Choi-ssi Ajeossi in Myeong-Dong, which is one of Seoul’s main shopping areas and tourism districts. The laneways light up at night as the streets become crowded with Local and Tourist shoppers. The neon signs puts you in a different world like the bright lights of Time Square or Las Vegas.
Choi-ssi Ajeossi is in the middle of the shopping district with a bright neon sign. It’s on the 2nd floor of a store front and filled with locals. It’s a good sign when a restaurant is filled with locals cause it indicates that the food is good and locally approved. It’s a lively environment with a lot of Korean college kids and young professionals. It’s a typical Korean restaurant with the wood and fake plants scattered around it. Choi-ssi Ajeossi has both Korean and English version menus. There are some wait staff that speak English and there’s your standard Korean buzzer to let the restaurant know you need help.
Choi-ssi Ajeossi’s main focus is Buddaejjigae, which is Army Stew. Buddaejjigae has a rich Korean history. After the Korean war, food was scarce in South Korea and Koreans made use of surplus food from U.S. military bases. The creativity came by incorporating spam, hot dogs, and other can meats with other traditional Korean ingredients like kimchi and chili paste (i.e., gochujang). The dish has evolve since then. Now, it incorporates items like instant noodles and macaroni. It reminds me of the macaroni soup served at the wildly popular Australian Dairy Company in Hong Kong.

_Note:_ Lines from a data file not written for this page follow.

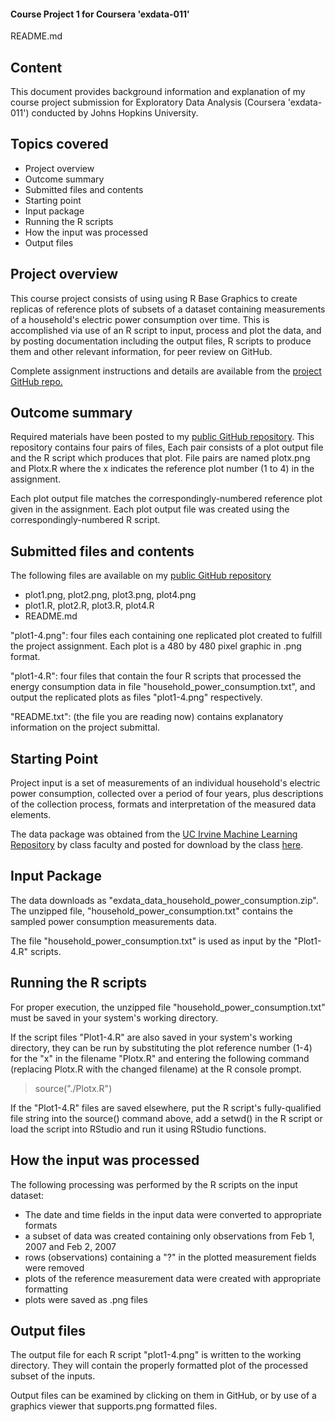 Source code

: ####  Course Project 1 for Coursera 'exdata-011'  
README.md


Content
----------
This document provides background information and explanation of my course project submission for Exploratory Data Analysis (Coursera 'exdata-011') conducted by Johns Hopkins University.

Topics covered  
----------
- Project overview  
- Outcome summary  
- Submitted files and contents  
- Starting point
- Input package  
- Running the R scripts
- How the input was processed  
- Output files


Project overview
----------
This course project consists of using using R Base Graphics to create replicas of reference plots of subsets of a dataset containing measurements of a household's electric power consumption over time. This is accomplished via use of an R script to input, process and plot the data, and by posting documentation including the output files, R scripts to produce them and other relevant information, for peer review on GitHub.

Complete assignment instructions and details are available from the [project GitHub repo.](https://github.com/rdpeng/ExData_Plotting1)


Outcome summary
---------
Required materials have been posted to my [public GitHub repository](https://github.com/rricce01/EDACourseProject1). This repository contains four pairs of files, Each pair consists of a plot output file and the R script which produces that plot. File pairs are named plotx.png and Plotx.R where the x indicates the reference plot number (1 to 4) in the assignment. 

Each plot output file matches the correspondingly-numbered reference plot given in the assignment. Each plot output file was created using the correspondingly-numbered R script. 


Submitted files and contents  
----------
The following files are available on my [public GitHub repository](https://github.com/rricce01/EDACourseProject1)

- plot1.png, plot2.png, plot3.png, plot4.png  
- plot1.R, plot2.R, plot3.R, plot4.R  
- README.md  

"plot1-4.png": four files each containing one replicated plot created to fulfill the project assignment. Each plot is a 480 by 480 pixel graphic in .png format.  

"plot1-4.R": four files that contain the four R scripts that processed the energy consumption data in file "household_power_consumption.txt", and output the replicated plots as files "plot1-4.png" respectively.  

"README.txt": (the file you are reading now) contains explanatory information on the project submittal.


Starting Point
----------
Project input is a set of measurements of an individual household's electric power consumption, collected over a period of four years, plus descriptions of the collection process, formats and interpretation of the measured data elements.

The data package was obtained from the [UC Irvine Machine Learning Repository](http://archive.ics.uci.edu/ml/index.html) by class faculty and posted for download by the class [here](https://github.com/rdpeng/ExData_Plotting1). 


Input Package
----------
The data downloads as "exdata_data_household_power_consumption.zip". The unzipped file, "household_power_consumption.txt" contains the sampled power consumption measurements data. 

The file "household_power_consumption.txt" is used as input by the "Plot1-4.R" scripts. 


Running the R scripts  
----------
For proper execution, the unzipped file "household_power_consumption.txt" must be saved in your system's working directory.

If the script files "Plot1-4.R" are also saved in your system's working directory, they can be run by substituting the plot reference number (1-4) for the "x" in the filename "Plotx.R" and entering the following command (replacing Plotx.R with the changed filename) at the R console prompt.
>    source("./Plotx.R")

If the "Plot1-4.R" files are saved elsewhere, put the R script's fully-qualified file string into the source() command above, add a setwd() in the R script or load the script into RStudio and run it using RStudio functions. 


How the input was processed  
----------  
The following processing was performed by the R scripts on the input dataset:
- The date and time fields in the input data were converted to appropriate formats  
- a subset of data was created containing only observations from Feb 1, 2007 and Feb 2, 2007
- rows (observations) containing a "?" in the plotted measurement fields were removed
- plots of the reference measurement data were created with appropriate formatting
- plots were saved as .png files


Output files
----------
The output file for each R script "plot1-4.png" is written to the working directory. They will contain the properly formatted plot of the processed subset of the inputs.
 
Output files can be examined by clicking on them in GitHub, or by use of a graphics viewer that supports.png formatted files.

It’s sounds utterly unhealthy and disgusting but it’s really flavorful and comforting food. It gives you an idea of what people of war torn countries had to do to get by. War is never a pretty sight, but the aftermath shows the people’s resilience to move forward. The resiliency always shows up in the food culture.
Now, Choi-ssi Ajeossi’s food. Banchan is laid out on your table like all Korean meals. It includes your typical bean sprouts with sesame oil, fish cakes, raddish and so forth. Choi-ssi Ajeossi also serves proteins like bulgogi. However, the Buddaejjigae is the show stopper. The stew is cook in a pan and the certain ingredients are added as the stew’s temperature rises. It starts off as a milky white broth then quickly turns red due to the chili paste. The dish is salty due to the ingredients like spam and hot dogs; however, Choi-ssi Ajeossi army stew has a flavorful spiciness to it that’s not overpowering and only there for flavor. In Asian cultures, salty food tend to be very comforting and the additions of the instant noodles makes it a fun combinations.

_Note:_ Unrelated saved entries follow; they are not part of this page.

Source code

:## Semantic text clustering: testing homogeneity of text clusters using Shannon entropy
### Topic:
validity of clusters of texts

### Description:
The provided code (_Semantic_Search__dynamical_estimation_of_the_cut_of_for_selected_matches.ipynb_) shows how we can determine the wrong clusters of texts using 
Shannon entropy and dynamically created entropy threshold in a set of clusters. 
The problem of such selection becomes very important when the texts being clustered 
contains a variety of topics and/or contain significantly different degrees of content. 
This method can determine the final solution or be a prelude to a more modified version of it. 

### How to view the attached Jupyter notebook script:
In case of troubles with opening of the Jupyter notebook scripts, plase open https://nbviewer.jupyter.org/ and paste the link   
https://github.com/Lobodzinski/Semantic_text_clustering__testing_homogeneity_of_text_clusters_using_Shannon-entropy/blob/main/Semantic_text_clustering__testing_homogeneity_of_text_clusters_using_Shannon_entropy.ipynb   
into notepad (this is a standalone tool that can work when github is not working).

Buddaejjigae is definitely not for everyone. The ingredients usually turn off a lot of Westerners and the main reason the restaurant is fill with local Koreans. It’s a really inexpensive dish to experience and a dish with a lot of history behind it. The only place to have it is at Choi-ssi Ajeossi like the only place to have Korean crab stew in Los Angeles is Ondal.

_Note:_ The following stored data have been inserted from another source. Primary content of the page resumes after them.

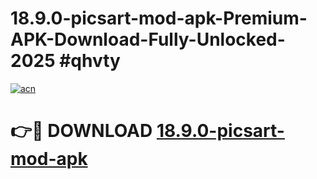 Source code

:# 18.9.0-picsart-mod-apk-Premium-APK-Download-Fully-Unlocked-2025 #qhvty

[![acn](https://github.com/user-attachments/assets/0f9c940e-d8b0-45ae-aac7-cd30a18b3e1c)](https://app.mediaupload.pro?title=18.9.0-picsart-mod-apk&ref=09M)

# 👉🔴 DOWNLOAD [18.9.0-picsart-mod-apk](https://app.mediaupload.pro?title=18.9.0-picsart-mod-apk&ref=09M) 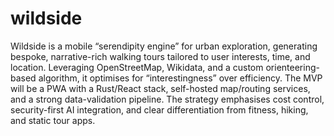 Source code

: # wildside

Wildside is a mobile “serendipity engine” for urban exploration, generating bespoke, narrative-rich walking tours tailored to user interests, time, and location. Leveraging OpenStreetMap, Wikidata, and a custom orienteering-based algorithm, it optimises for “interestingness” over efficiency. The MVP will be a PWA with a Rust/React stack, self-hosted map/routing services, and a strong data-validation pipeline. The strategy emphasises cost control, security-first AI integration, and clear differentiation from fitness, hiking, and static tour apps.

Check out our other Seoul articles here.
- Service - 8/108/10
- Presentation - 7/107/10
- Flavors - 8/108/10
- Decor - 7/107/10
- Ambiance - 8/108/10
Choi-ssi Ajeossi located in the Myeong-Dong prepares a history rich dish for locals and tourists. The fun atmosphere and the comforting Buddaejjigae makes it a perfect stop for dinner. Also, it provides the perfect opportunity to walk off your dinner with some extensive shopping in Myeong-Dong.